4. TÍTULOS HEBREOS DE LOS SALMOS
En la mayoría de los títulos hebreos se habla de la autoría de los salmos. A veces se da información acerca del tipo de poesía del salmo o de su música. Algunos salmos dan informaciones históricas en relación con su letra.
- Autoría: En el texto hebreo, el nombre de David está relacionado con la autoría de 73 salmos. En el encabezado de esos salmos aparece la frase «de David» (o «para David»). Esto puede significar que el salmo:
- 1) Fue escrito por David.
- 2) Es parte de una colección efectuada por David.
- 3) Es parte de una colección hecha para David.
- 4) Se atribuye a David.
- 5) Fue escrito en homenaje a David.
- 6) Fue escrito siguiendo el estilo de David.
- Otros nombres que aparecen como autores de salmos son los de Moisés (90), Salomón (72; 127), Asaf (50; 73-83), Hemán (88), Etán (89) y otros poetas pertenecientes al grupo de familias de Coré (Sal 42-43).
- Tipo de composición: Algunos salmos indican su forma poética, aunque no se sabe qué significan algunas de las palabras hebreas que aparecen en sus títulos. La palabra mizmor, traducida «salmo», aparece en el título de 57 salmos. «Canción» (shir) está en el título de 30 salmos (Sal 120-134) y, a veces, aparece junto a «salmo». La palabra hebrea mazkil, poesía, aparece en 13 salmos (Sal 32). «Himno» (miktam) está presente en el título de 6 salmos (Sal 56-60). La palabra «oración» aparece en el título de 5 salmos (Sal 17).
- Contexto histórico: Trece salmos, todos ellos relacionados con David, dan información acerca de su contexto histórico: 3; 7; 18; 34; 51-52; 54; 56-57; 59-60; 63; 142.
- Términos musicales: En el título de varios salmos hay referencias musicales: instrumentos de cuerdas (4; 6; 46; 62) y de viento (5); dirección y coros (22; 88) y melodías (8; 9; 22; 45; 56-57; 60). En el texto hebreo, la palabra selah aparece 71 veces en el salterio y tres veces en Habacuc. No hay certeza en cuanto a su sentido. Tal vez signifique «pausa musical» o «repetición». Por causa de esta incertidumbre, y por no haber formado parte del texto de cada salmo cuando fue escrito originalmente, esta palabra se omite en un gran número de las traducciones modernas de la Biblia.

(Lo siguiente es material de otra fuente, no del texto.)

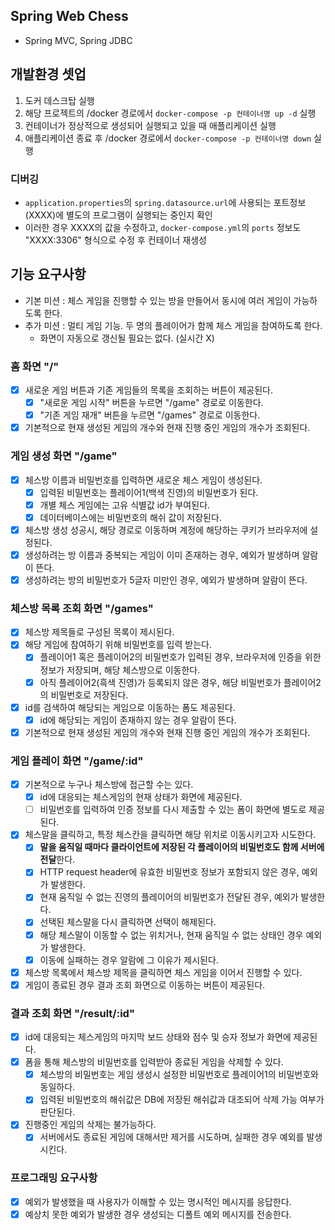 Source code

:## Spring Web Chess

- Spring MVC, Spring JDBC

## 개발환경 셋업

1. 도커 데스크탑 실행
2. 해당 프로젝트의 /docker 경로에서 `docker-compose -p 컨테이너명 up -d` 실행
3. 컨테이너가 정상적으로 생성되어 실행되고 있을 때 애플리케이션 실행
4. 애플리케이션 종료 후 /docker 경로에서 `docker-compose -p 컨테이너명 down` 실행

### 디버깅

- `application.properties`의 `spring.datasource.url`에 사용되는 포트정보(XXXX)에 별도의 프로그램이 실행되는 중인지 확인
- 이러한 경우 XXXX의 값을 수정하고, `docker-compose.yml`의 `ports` 정보도 "XXXX:3306" 형식으로 수정 후 컨테이너 재생성

## 기능 요구사항

- 기본 미션 : 체스 게임을 진행할 수 있는 방을 만들어서 동시에 여러 게임이 가능하도록 한다.
- 추가 미션 : 멀티 게임 기능. 두 명의 플레이어가 함께 체스 게임을 참여하도록 한다.
    - 화면이 자동으로 갱신될 필요는 없다. (실시간 X)

### 홈 화면 "/"

- [x] 새로운 게임 버튼과 기존 게임들의 목록을 조회하는 버튼이 제공된다.
    - [x] "새로운 게임 시작" 버튼을 누르면 "/game" 경로로 이동한다.
    - [x] "기존 게임 재개" 버튼을 누르면 "/games" 경로로 이동한다.
- [x] 기본적으로 현재 생성된 게임의 개수와 현재 진행 중인 게임의 개수가 조회된다.

### 게임 생성 화면 "/game"

- [x] 체스방 이름과 비밀번호를 입력하면 새로운 체스 게임이 생성된다.
    - [x] 입력된 비밀번호는 플레이어1(백색 진영)의 비밀번호가 된다.
    - [x] 개별 체스 게임에는 고유 식별값 id가 부여된다.
    - [x] 데이터베이스에는 비밀번호의 해쉬 값이 저장된다.
- [x] 체스방 생성 성공시, 해당 경로로 이동하며 계정에 해당하는 쿠키가 브라우저에 설정된다.
- [x] 생성하려는 방 이름과 중복되는 게임이 이미 존재하는 경우, 예외가 발생하며 알람이 뜬다.
- [x] 생성하려는 방의 비밀번호가 5글자 미만인 경우, 예외가 발생하며 알람이 뜬다.

### 체스방 목록 조회 화면 "/games"

- [x] 체스방 제목들로 구성된 목록이 제시된다.
- [x] 해당 게임에 참여하기 위해 비밀번호를 입력 받는다.
    - [x] 플레이어1 혹은 플레이어2의 비밀번호가 입력된 경우, 브라우저에 인증을 위한 정보가 저장되며, 해당 체스방으로 이동한다.
    - [x] 아직 플레이어2(흑색 진영)가 등록되지 않은 경우, 해당 비밀번호가 플레이어2의 비밀번호로 저장된다.
- [x] id를 검색하여 해당되는 게임으로 이동하는 폼도 제공된다.
    - [x] id에 해당되는 게임이 존재하지 않는 경우 알람이 뜬다.
- [x] 기본적으로 현재 생성된 게임의 개수와 현재 진행 중인 게임의 개수가 조회된다.

### 게임 플레이 화면 "/game/:id"

- [x] 기본적으로 누구나 체스방에 접근할 수는 있다.
    - [x] id에 대응되는 체스게임의 현재 상태가 화면에 제공된다.
    - [ ] 비밀번호를 입력하여 인증 정보를 다시 제출할 수 있는 폼이 화면에 별도로 제공된다.
- [x] 체스말을 클릭하고, 특정 체스칸을 클릭하면 해당 위치로 이동시키고자 시도한다.
    - [x] **말을 움직일 때마다 클라이언트에 저장된 각 플레이어의 비밀번호도 함께 서버에 전달**한다.
    - [x] HTTP request header에 유효한 비밀번호 정보가 포함되지 않은 경우, 예외가 발생한다.
    - [x] 현재 움직일 수 없는 진영의 플레이어의 비밀번호가 전달된 경우, 예외가 발생한다.
    - [x] 선택된 체스말을 다시 클릭하면 선택이 해제된다.
    - [x] 해당 체스말이 이동할 수 없는 위치거나, 현재 움직일 수 없는 상태인 경우 예외가 발생한다.
    - [x] 이동에 실패하는 경우 알람에 그 이유가 제시된다.
- [x] 체스방 목록에서 체스방 제목을 클릭하면 체스 게임을 이어서 진행할 수 있다.
- [x] 게임이 종료된 경우 결과 조회 화면으로 이동하는 버튼이 제공된다.

### 결과 조회 화면 "/result/:id"

- [x] id에 대응되는 체스게임의 마지막 보드 상태와 점수 및 승자 정보가 화면에 제공된다.
- [x] 폼을 통해 체스방의 비밀번호를 입력받아 종료된 게임을 삭제할 수 있다.
    - [x] 체스방의 비밀번호는 게임 생성시 설정한 비밀번호로 플레이어1의 비밀번호와 동일하다.
    - [x] 입력된 비밀번호의 해쉬값은 DB에 저장된 해쉬값과 대조되어 삭제 가능 여부가 판단된다.
- [x] 진행중인 게임의 삭제는 불가능하다.
    - [x] 서버에서도 종료된 게임에 대해서만 제거를 시도하며, 실패한 경우 예외를 발생시킨다.

### 프로그래밍 요구사항

- [x] 예외가 발생했을 때 사용자가 이해할 수 있는 명시적인 메시지를 응답한다.
- [x] 예상치 못한 예외가 발생한 경우 생성되는 디폴트 예외 메시지를 전송한다.
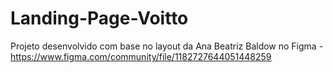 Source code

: # Landing-Page-Voitto

Projeto desenvolvido com base no layout da Ana Beatriz Baldow no Figma - https://www.figma.com/community/file/1182727644051448259
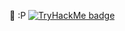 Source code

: 🥇 :P 
[![TryHackMe badge](https://tryhackme.com/api/v2/badges/public-profile?userPublicId=3664754)](https://tryhackme.com/api/v2/badges/public-profile?userPublicId=3664754)
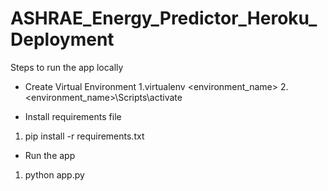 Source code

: # ASHRAE_Energy_Predictor_Heroku_Deployment

Steps to run the app locally

- Create Virtual Environment 
 1.virtualenv <environment_name>
 2.<environment_name>\Scripts\activate
 
- Install requirements file
 1. pip install -r requirements.txt

- Run the app
 1. python app.py
 
 

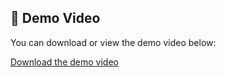 
## 🎥 Demo Video

You can download or view the demo video below:

[Download the demo video](./Anatomy_AR.mp4)
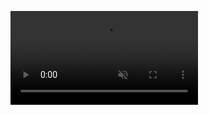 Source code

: 
<video src="https://boramyy.github.io/static/magnolia-6a25fbcd22bec59ca6d2cbc1c5915f45.mp4" type="video/mp4" autoplay="" muted="" loop=""></video>

<!--
**boramyy/boramyy** is a ✨ _special_ ✨ repository because its `README.md` (this file) appears on your GitHub profile.

Here are some ideas to get you started:

- 🔭 I’m currently working on ...
- 🌱 I’m currently learning ...
- 👯 I’m looking to collaborate on ...
- 🤔 I’m looking for help with ...
- 💬 Ask me about ...
- 📫 How to reach me: ...
- 😄 Pronouns: ...
- ⚡ Fun fact: ...
-->
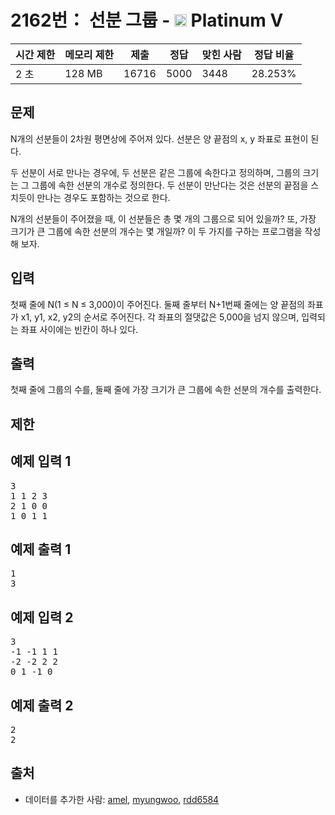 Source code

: # 2162번： 선분 그룹 - <img src="https://static.solved.ac/tier_small/16.svg" style="height:20px" /> Platinum V



| 시간 제한 | 메모리 제한 | 제출 | 정답 | 맞힌 사람 | 정답 비율 |
| --- | --- | --- | --- | --- | --- |
| 2 초 | 128 MB | 16716 | 5000 | 3448 | 28.253% |
## 문제

N개의 선분들이 2차원 평면상에 주어져 있다. 선분은 양 끝점의 x, y 좌표로 표현이 된다.

두 선분이 서로 만나는 경우에, 두 선분은 같은 그룹에 속한다고 정의하며, 그룹의 크기는 그 그룹에 속한 선분의 개수로 정의한다. 두 선분이 만난다는 것은 선분의 끝점을 스치듯이 만나는 경우도 포함하는 것으로 한다.

N개의 선분들이 주어졌을 때, 이 선분들은 총 몇 개의 그룹으로 되어 있을까? 또, 가장 크기가 큰 그룹에 속한 선분의 개수는 몇 개일까? 이 두 가지를 구하는 프로그램을 작성해 보자.

## 입력

첫째 줄에 N(1 ≤ N ≤ 3,000)이 주어진다. 둘째 줄부터 N+1번째 줄에는 양 끝점의 좌표가 x1, y1, x2, y2의 순서로 주어진다. 각 좌표의 절댓값은 5,000을 넘지 않으며, 입력되는 좌표 사이에는 빈칸이 하나 있다.

## 출력

첫째 줄에 그룹의 수를, 둘째 줄에 가장 크기가 큰 그룹에 속한 선분의 개수를 출력한다.

## 제한

## 예제 입력 1

<pre>3
1 1 2 3
2 1 0 0
1 0 1 1
</pre>
## 예제 출력 1

<pre>1
3
</pre>
## 예제 입력 2

<pre>3
-1 -1 1 1
-2 -2 2 2
0 1 -1 0
</pre>
## 예제 출력 2

<pre>2
2
</pre>
## 출처

- 데이터를 추가한 사람: [amel](/user/amel), [myungwoo](/user/myungwoo), [rdd6584](/user/rdd6584) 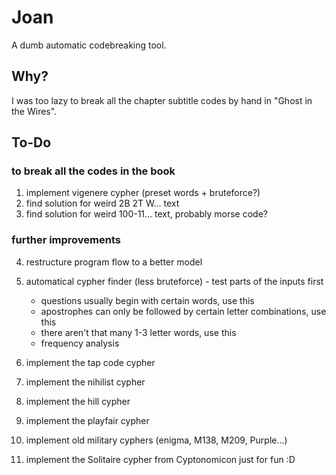 # Joan

A dumb automatic codebreaking tool.

## Why?

I was too lazy to break all the chapter subtitle codes by hand in "Ghost in the Wires".

## To-Do

### to break all the codes in the book

1. implement vigenere cypher (preset words + bruteforce?)
2. find solution for weird 2B 2T W... text
2. find solution for weird 100-11... text, probably morse code?

### further improvements

4. restructure program flow to a better model
5. automatical cypher finder (less bruteforce) - test parts of the inputs first

    * questions usually begin with certain words, use this
    * apostrophes can only be followed by certain letter combinations, use this
    * there aren't that many 1-3 letter words, use this
    * frequency analysis

6. implement the tap code cypher
7. implement the nihilist cypher
8. implement the hill cypher
9. implement the playfair cypher
10. implement old military cyphers (enigma, M138, M209, Purple...)
11. implement the Solitaire cypher from Cyptonomicon just for fun :D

5. LA POESÍA DE LOS SALMOS
En hebreo, los salmos no tienen rima, y no hay un número determinado de sílabas para los versos (líneas), los cuales son libres o blancos. La riqueza de las figuras del lenguaje (comparaciones) y los paralelismo en sus variadas formas es lo que da gracia y belleza a la poesía de los salmos.
En la mayoría de los casos el paralelismo es sinónimo, es decir, una idea de la primera línea se repite con otras palabras en la línea o líneas siguientes: ejemplo de ello es el Sal 114, y también 1:1:
''Bienaventurado el varón que no anduvoen consejo de malos,Ni estuvo en camino de pecadores,Ni en silla de escarnecedores se ha sentado. ''
En el paralelismo de contraste, o antitético, la segunda línea es lo opuesto de la primera; por ejemplo, Sal 1:6:
'' Porque Jehová conoce el camino de los justo;Más la senda de los malos perecerá. ''
El paralelismo sintético tiene varias formas. En algunas de ellas las primeras líneas son sinónimas, y la última es una conclusión; por ejemplo el Sal 1:3.
''Será como un árbol plantado junto a corrientes de aguasQue da su fruto a su tiempoY su hoja no cae;Y todo lo que hace prosperará''
6. LA TEOLOGÍA DE LOS SALMOS
Los salmos reflejan aspectos de la fe y de la vida religiosa del pueblo de Israel en el lapso de unos setecientos años. Un estudioso ha señalado que los salmos describen el continuo encuentro del ser humano con Dios. Este encuentro parte de la iniciativa de Dios y constituye el centro de la fe verdadera. En esa experiencia, el ser humano no sólo encuentra a Dios, sino que también se encuentra a sí mismo y aprende a encontrase con otros.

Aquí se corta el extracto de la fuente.